Entering a church for the umpteenth time, one knows the routine. Familiar faces abound. Navigating the space is as easy as walking around your own kitchen. Even the smell of the entryway lends its own cozy hello.
Entering a church for the first time is a different story. One mostly wants to blend in. The air doesn't feel as fresh or inviting as it does to "a regular."
Seriously introverted guests know the best strategy of all. They show up as close to the start of worship as possible. This way the risk of social awkwardness drops off dramatically.
If you arrive too early, you have to try to look comfortable. Or you could poke around for the restroom. The restroom has always been a clever hangout for killing time, at least for those who discovered as much at their first homecoming dance in high school.
Locating a seat inside the sanctuary is embarrassing for some people, yet entirely routine for others. You may have your own theory for why the seats in the back fill up first. My own sneaking suspicion is that people fear a shocking blast of holiness will overwhelm their circulatory system if they sit too far forward. Do you have an automated external defibrillator nearby? You should.
Regardless of what holiness does to heart rhythm, there is one thing every worshiper seems to contemplate, however subconsciously. It is seat comfort. You don't expect the luxury of a leather recliner. Yet you hope for something more than the wooden bench of the Little League dugout across the street.
In many sanctuaries, chairs seem to be the choice over pews these years, at least when it comes to flexibility. We all love a seat to call our own. I might cast a vote of compassion, however, for every custodian who has to mop around all those individual chair legs.
As for pews, they have their own goodness, reinforcing a kind of unavoidable community.
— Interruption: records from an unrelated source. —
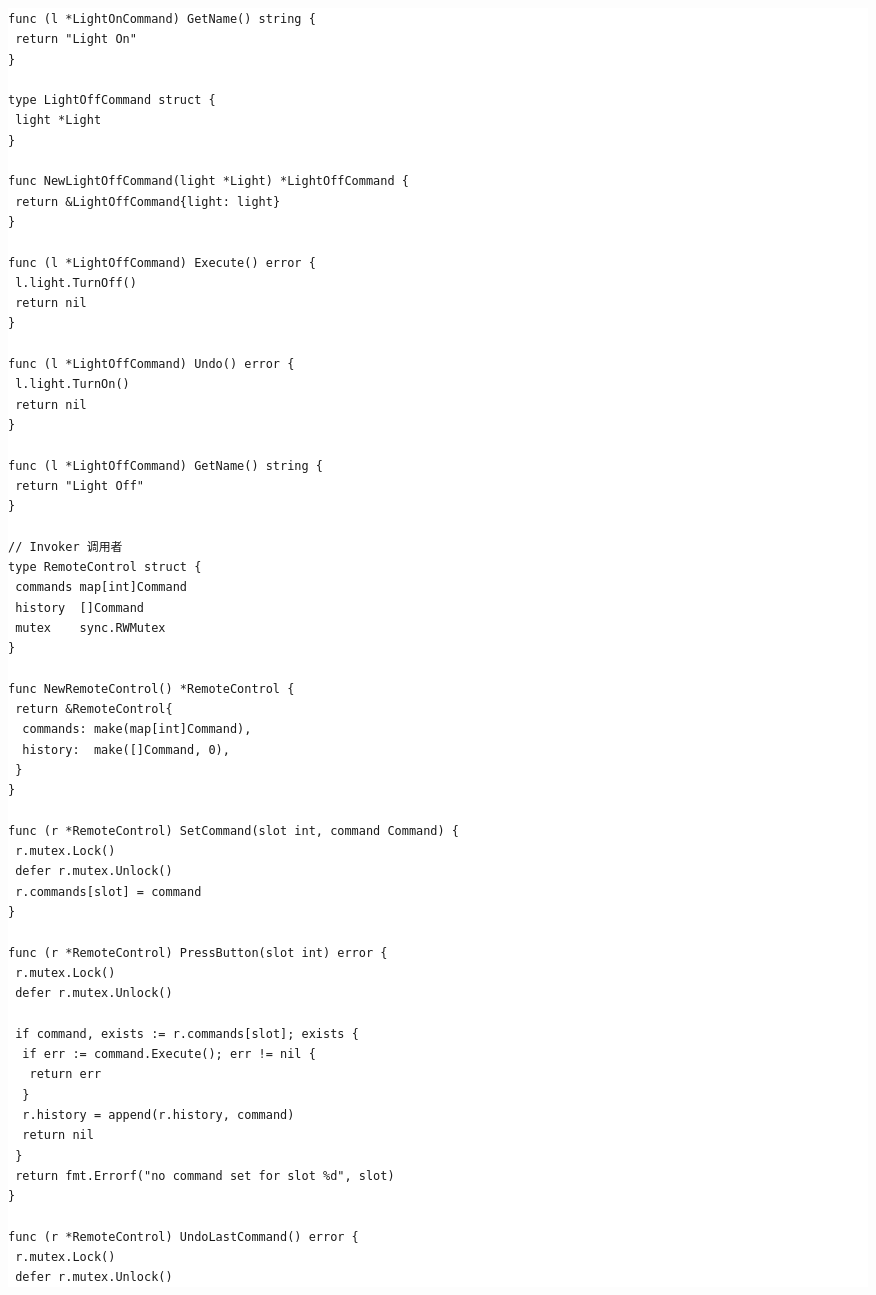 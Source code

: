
 ```，其中：
func (l *LightOnCommand) GetName() string {
 return "Light On"
}

type LightOffCommand struct {
 light *Light
}

func NewLightOffCommand(light *Light) *LightOffCommand {
 return &LightOffCommand{light: light}
}

func (l *LightOffCommand) Execute() error {
 l.light.TurnOff()
 return nil
}

func (l *LightOffCommand) Undo() error {
 l.light.TurnOn()
 return nil
}

func (l *LightOffCommand) GetName() string {
 return "Light Off"
}

// Invoker 调用者
type RemoteControl struct {
 commands map[int]Command
 history  []Command
 mutex    sync.RWMutex
}

func NewRemoteControl() *RemoteControl {
 return &RemoteControl{
  commands: make(map[int]Command),
  history:  make([]Command, 0),
 }
}

func (r *RemoteControl) SetCommand(slot int, command Command) {
 r.mutex.Lock()
 defer r.mutex.Unlock()
 r.commands[slot] = command
}

func (r *RemoteControl) PressButton(slot int) error {
 r.mutex.Lock()
 defer r.mutex.Unlock()
 
 if command, exists := r.commands[slot]; exists {
  if err := command.Execute(); err != nil {
   return err
  }
  r.history = append(r.history, command)
  return nil
 }
 return fmt.Errorf("no command set for slot %d", slot)
}

func (r *RemoteControl) UndoLastCommand() error {
 r.mutex.Lock()
 defer r.mutex.Unlock()
```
Like sharing a picnic table bench with your second cousin at the family reunion this summer, you may not be close but you still have no choice than to sit beside someone very different from you. So goes the body of Christ.
Sizing up an actual worship space is something we all do. Our eyes absorb everything in sight. In readying ourselves for the glories of praise, we wonder when that fluorescent bulb on the left side of the backlit cross burned out. We try to picture the old guy who crafted the varnished oak hymn board. We marvel at the old stained glass, imagining who Alice Simmons was. Her name is at the bottom of the nearest window. We await the talent and tempo of the pianist. If there is a projection screen, we're curious if today's "techie" will be sharp with the cursor and mouse.
As a single mom three rows forward wrestles her body in between her two quarreling boys, you bury your head into the bulletin announcements.
When the music begins, something beautiful happens inside your head. The clock that ordered your life so seriously for the last six days refuses to tick. The seat you are in feels like cool water in the desert. You don't have a perfect definition for peace, but this comes close.
Even if your life is something of a mess, you know you belong. You are home again. You get to relax into a community of people cobbled together by an oddity called grace and a power called the Spirit.
Even the wet hair on the woman in front of you is a sign. You know you are not alone in having scrambled to make it in the door.
Words of confession open this day's liturgy. You look down, ready to recite phrases that acknowledge your sin. That's when you notice a Cheerio on the pew. A twinge of guilt tugs on your throat muscles as you forget about your sins and start wondering what cute kid left that single Cheerio behind.
Suddenly it dawns on you that God must be open to even the most distracted worshiper. You relax back into the words. Worship is under way.